* Directions
Transcribe the entries below without changing a word, and omit every picture.

* Provided information
######
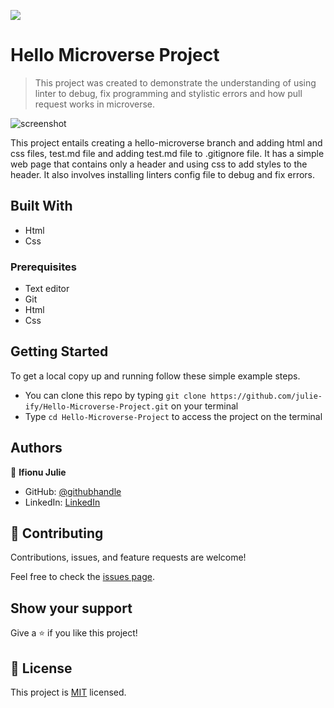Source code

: ![](https://img.shields.io/badge/Microverse-blueviolet)

# Hello Microverse Project

> This project was created to demonstrate the understanding of using linter to debug, fix programming and stylistic errors and how pull request works in microverse.

![screenshot](./app_screenshot.png)

This project entails creating a hello-microverse branch and adding html and css files, test.md file and adding test.md file to .gitignore file. It has a simple web page that contains only a header and using css to add styles to the header. It also involves installing linters config file to debug and fix errors.

## Built With

- Html
- Css

### Prerequisites

- Text editor
- Git
- Html
- Css

## Getting Started

To get a local copy up and running follow these simple example steps.

- You can clone this repo by typing `git clone https://github.com/julie-ify/Hello-Microverse-Project.git` on your terminal
- Type `cd Hello-Microverse-Project` to access the project on the terminal

## Authors

👤 **Ifionu Julie**

- GitHub: [@githubhandle](https://github.com/julie-ify)
- LinkedIn: [LinkedIn](https://www.linkedin.com/in/juliana-ifionu-4a9492212/)

## 🤝 Contributing

Contributions, issues, and feature requests are welcome!

Feel free to check the [issues page](https://github.com/julie-ify/Hello-Microverse-Project/issues).

## Show your support

Give a ⭐️ if you like this project!

## 📝 License

This project is [MIT](./MIT.md) licensed.
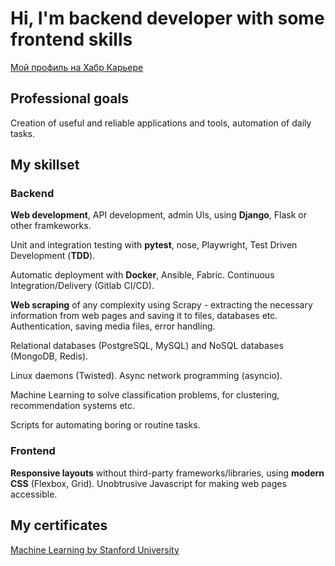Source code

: # Hi, I'm backend developer with some frontend skills
[Мой профиль на Хабр Карьере](https://career.habr.com/akuzminich)

## Professional goals
Creation of useful and reliable applications and tools, automation of daily tasks.

## My skillset
### Backend
**Web development**, API development, admin UIs, using **Django**, Flask or other framkeworks.

Unit and integration testing with **pytest**, nose, Playwright, Test Driven Development (**TDD**).

Automatic deployment with **Docker**, Ansible, Fabric. Continuous Integration/Delivery (Gitlab CI/CD).

**Web scraping** of any complexity using Scrapy - extracting the necessary information from web pages and saving it to files, databases etc. Authentication, saving media files, error handling. 

Relational databases (PostgreSQL, MySQL) and NoSQL databases (MongoDB, Redis).

Linux daemons (Twisted). Async network programming (asyncio).

Machine Learning to solve classification problems, for clustering, recommendation systems etc.

Scripts for automating boring or routine tasks.

### Frontend
**Responsive layouts** without third-party frameworks/libraries, using **modern CSS** (Flexbox, Grid). Unobtrusive Javascript for making web pages accessible.

## My certificates
[Machine Learning by Stanford University](https://docs.google.com/open?id=0B-qeI3j8alCxaUhmT0hjZmtHUTg)

<!--
**kuzmich/kuzmich** is a ✨ _special_ ✨ repository because its `README.md` (this file) appears on your GitHub profile.

Here are some ideas to get you started:

- 🔭 I’m currently working on ...
- 🌱 I’m currently learning ...
- 👯 I’m looking to collaborate on ...
- 🤔 I’m looking for help with ...
- 💬 Ask me about ...
- 📫 How to reach me: ...
- 😄 Pronouns: ...
- ⚡ Fun fact: ...
-->
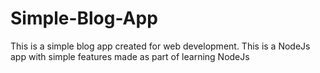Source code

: # Simple-Blog-App
This is a simple blog app created for web development.
This is a NodeJs app with simple features made as part of learning NodeJs
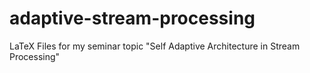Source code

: # adaptive-stream-processing
LaTeX Files for my seminar topic "Self Adaptive Architecture in Stream Processing"
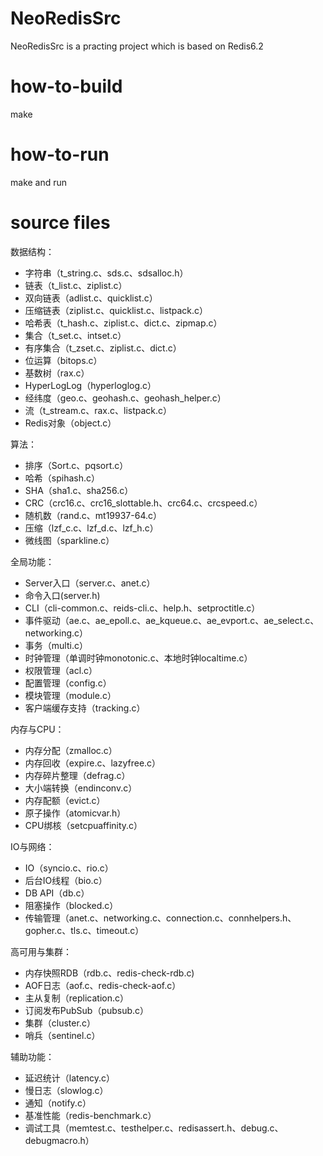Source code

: NeoRedisSrc
=========
NeoRedisSrc is a practing project which is based on Redis6.2

how-to-build
============
make

how-to-run
============
make and run

source files
=========

数据结构：
- 字符串（t_string.c、sds.c、sdsalloc.h）
- 链表（t_list.c、ziplist.c）
- 双向链表（adlist.c、quicklist.c）
- 压缩链表（ziplist.c、quicklist.c、listpack.c）
- 哈希表（t_hash.c、ziplist.c、dict.c、zipmap.c）
- 集合（t_set.c、intset.c）
- 有序集合（t_zset.c、ziplist.c、dict.c）
- 位运算（bitops.c）
- 基数树（rax.c）
- HyperLogLog（hyperloglog.c）
- 经纬度（geo.c、geohash.c、geohash_helper.c）
- 流（t_stream.c、rax.c、listpack.c）
- Redis对象（object.c）

算法：
- 排序（Sort.c、pqsort.c）
- 哈希（spihash.c）
- SHA（sha1.c、sha256.c）
- CRC（crc16.c、crc16_slottable.h、crc64.c、crcspeed.c）
- 随机数（rand.c、mt19937-64.c）
- 压缩（lzf_c.c、lzf_d.c、lzf_h.c）
- 微线图（sparkline.c）

全局功能：
- Server入口（server.c、anet.c）
- 命令入口(server.h)
- CLI（cli-common.c、reids-cli.c、help.h、setproctitle.c）
- 事件驱动（ae.c、ae_epoll.c、ae_kqueue.c、ae_evport.c、ae_select.c、networking.c）
- 事务（multi.c）
- 时钟管理（单调时钟monotonic.c、本地时钟localtime.c）
- 权限管理（acl.c）
- 配置管理（config.c）
- 模块管理（module.c）
- 客户端缓存支持（tracking.c）

内存与CPU：
- 内存分配（zmalloc.c）
- 内存回收（expire.c、lazyfree.c）
- 内存碎片整理（defrag.c）
- 大小端转换（endinconv.c）
- 内存配额（evict.c）
- 原子操作（atomicvar.h）
- CPU绑核（setcpuaffinity.c）

IO与网络：
- IO（syncio.c、rio.c）
- 后台IO线程（bio.c）
- DB API（db.c）
- 阻塞操作（blocked.c）
- 传输管理（anet.c、networking.c、connection.c、connhelpers.h、gopher.c、tls.c、timeout.c）

高可用与集群：
- 内存快照RDB（rdb.c、redis-check-rdb.c)
- AOF日志（aof.c、redis-check-aof.c）
- 主从复制（replication.c）
- 订阅发布PubSub（pubsub.c）
- 集群（cluster.c）
- 哨兵（sentinel.c）

辅助功能：
- 延迟统计（latency.c）
- 慢日志（slowlog.c）
- 通知（notify.c）
- 基准性能（redis-benchmark.c）
- 调试工具（memtest.c、testhelper.c、redisassert.h、debug.c、debugmacro.h）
######
* Your solution
Source code

: ![](https://img.shields.io/badge/Microverse-blueviolet)

# Hello Microverse Project

> This project was created to demonstrate the understanding of using linter to debug, fix programming and stylistic errors and how pull request works in microverse.

![screenshot](./app_screenshot.png)

This project entails creating a hello-microverse branch and adding html and css files, test.md file and adding test.md file to .gitignore file. It has a simple web page that contains only a header and using css to add styles to the header. It also involves installing linters config file to debug and fix errors.

## Built With

- Html
- Css

### Prerequisites

- Text editor
- Git
- Html
- Css

## Getting Started

To get a local copy up and running follow these simple example steps.

- You can clone this repo by typing `git clone https://github.com/julie-ify/Hello-Microverse-Project.git` on your terminal
- Type `cd Hello-Microverse-Project` to access the project on the terminal

## Authors

👤 **Ifionu Julie**

- GitHub: [@githubhandle](https://github.com/julie-ify)
- LinkedIn: [LinkedIn](https://www.linkedin.com/in/juliana-ifionu-4a9492212/)

## 🤝 Contributing

Contributions, issues, and feature requests are welcome!

Feel free to check the [issues page](https://github.com/julie-ify/Hello-Microverse-Project/issues).

## Show your support

Give a ⭐️ if you like this project!

## 📝 License

This project is [MIT](./MIT.md) licensed.
Source code

: # Hi, I'm backend developer with some frontend skills
[Мой профиль на Хабр Карьере](https://career.habr.com/akuzminich)

## Professional goals
Creation of useful and reliable applications and tools, automation of daily tasks.

## My skillset
### Backend
**Web development**, API development, admin UIs, using **Django**, Flask or other framkeworks.

Unit and integration testing with **pytest**, nose, Playwright, Test Driven Development (**TDD**).

Automatic deployment with **Docker**, Ansible, Fabric. Continuous Integration/Delivery (Gitlab CI/CD).

**Web scraping** of any complexity using Scrapy - extracting the necessary information from web pages and saving it to files, databases etc. Authentication, saving media files, error handling. 

Relational databases (PostgreSQL, MySQL) and NoSQL databases (MongoDB, Redis).

Linux daemons (Twisted). Async network programming (asyncio).

Machine Learning to solve classification problems, for clustering, recommendation systems etc.

Scripts for automating boring or routine tasks.

### Frontend
**Responsive layouts** without third-party frameworks/libraries, using **modern CSS** (Flexbox, Grid). Unobtrusive Javascript for making web pages accessible.

## My certificates
[Machine Learning by Stanford University](https://docs.google.com/open?id=0B-qeI3j8alCxaUhmT0hjZmtHUTg)

<!--
**kuzmich/kuzmich** is a ✨ _special_ ✨ repository because its `README.md` (this file) appears on your GitHub profile.

Here are some ideas to get you started:

- 🔭 I’m currently working on ...
- 🌱 I’m currently learning ...
- 👯 I’m looking to collaborate on ...
- 🤔 I’m looking for help with ...
- 💬 Ask me about ...
- 📫 How to reach me: ...
- 😄 Pronouns: ...
- ⚡ Fun fact: ...
-->
Source code

: # Simple-Blog-App
This is a simple blog app created for web development.
This is a NodeJs app with simple features made as part of learning NodeJs
Source code

: # adaptive-stream-processing
LaTeX Files for my seminar topic "Self Adaptive Architecture in Stream Processing"
Source code

: NeoRedisSrc
=========
NeoRedisSrc is a practing project which is based on Redis6.2

how-to-build
============
make

how-to-run
============
make and run

source files
=========

数据结构：
- 字符串（t_string.c、sds.c、sdsalloc.h）
- 链表（t_list.c、ziplist.c）
- 双向链表（adlist.c、quicklist.c）
- 压缩链表（ziplist.c、quicklist.c、listpack.c）
- 哈希表（t_hash.c、ziplist.c、dict.c、zipmap.c）
- 集合（t_set.c、intset.c）
- 有序集合（t_zset.c、ziplist.c、dict.c）
- 位运算（bitops.c）
- 基数树（rax.c）
- HyperLogLog（hyperloglog.c）
- 经纬度（geo.c、geohash.c、geohash_helper.c）
- 流（t_stream.c、rax.c、listpack.c）
- Redis对象（object.c）

算法：
- 排序（Sort.c、pqsort.c）
- 哈希（spihash.c）
- SHA（sha1.c、sha256.c）
- CRC（crc16.c、crc16_slottable.h、crc64.c、crcspeed.c）
- 随机数（rand.c、mt19937-64.c）
- 压缩（lzf_c.c、lzf_d.c、lzf_h.c）
- 微线图（sparkline.c）

全局功能：
- Server入口（server.c、anet.c）
- 命令入口(server.h)
- CLI（cli-common.c、reids-cli.c、help.h、setproctitle.c）
- 事件驱动（ae.c、ae_epoll.c、ae_kqueue.c、ae_evport.c、ae_select.c、networking.c）
- 事务（multi.c）
- 时钟管理（单调时钟monotonic.c、本地时钟localtime.c）
- 权限管理（acl.c）
- 配置管理（config.c）
- 模块管理（module.c）
- 客户端缓存支持（tracking.c）

内存与CPU：
- 内存分配（zmalloc.c）
- 内存回收（expire.c、lazyfree.c）
- 内存碎片整理（defrag.c）
- 大小端转换（endinconv.c）
- 内存配额（evict.c）
- 原子操作（atomicvar.h）
- CPU绑核（setcpuaffinity.c）

IO与网络：
- IO（syncio.c、rio.c）
- 后台IO线程（bio.c）
- DB API（db.c）
- 阻塞操作（blocked.c）
- 传输管理（anet.c、networking.c、connection.c、connhelpers.h、gopher.c、tls.c、timeout.c）

高可用与集群：
- 内存快照RDB（rdb.c、redis-check-rdb.c)
- AOF日志（aof.c、redis-check-aof.c）
- 主从复制（replication.c）
- 订阅发布PubSub（pubsub.c）
- 集群（cluster.c）
- 哨兵（sentinel.c）

辅助功能：
- 延迟统计（latency.c）
- 慢日志（slowlog.c）
- 通知（notify.c）
- 基准性能（redis-benchmark.c）
- 调试工具（memtest.c、testhelper.c、redisassert.h、debug.c、debugmacro.h）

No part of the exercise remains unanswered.